Try it =
Your answer must be the exact lines from the one holding "Megadrive ROM Dumper/Writer" through the final line of the records below, both included, and nothing more.

Plain-text document sources =
*** Begin section ***

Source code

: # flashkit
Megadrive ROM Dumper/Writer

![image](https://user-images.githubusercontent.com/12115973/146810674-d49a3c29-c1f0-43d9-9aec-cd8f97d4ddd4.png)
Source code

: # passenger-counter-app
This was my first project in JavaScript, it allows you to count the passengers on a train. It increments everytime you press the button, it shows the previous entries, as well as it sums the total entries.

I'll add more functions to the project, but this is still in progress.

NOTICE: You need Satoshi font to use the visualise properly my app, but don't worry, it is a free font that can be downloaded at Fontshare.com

*** End section ***

Response to this exercise =
Megadrive ROM Dumper/Writer

![image](https://user-images.githubusercontent.com/12115973/146810674-d49a3c29-c1f0-43d9-9aec-cd8f97d4ddd4.png)
Source code

: # passenger-counter-app
This was my first project in JavaScript, it allows you to count the passengers on a train. It increments everytime you press the button, it shows the previous entries, as well as it sums the total entries.

I'll add more functions to the project, but this is still in progress.

NOTICE: You need Satoshi font to use the visualise properly my app, but don't worry, it is a free font that can be downloaded at Fontshare.com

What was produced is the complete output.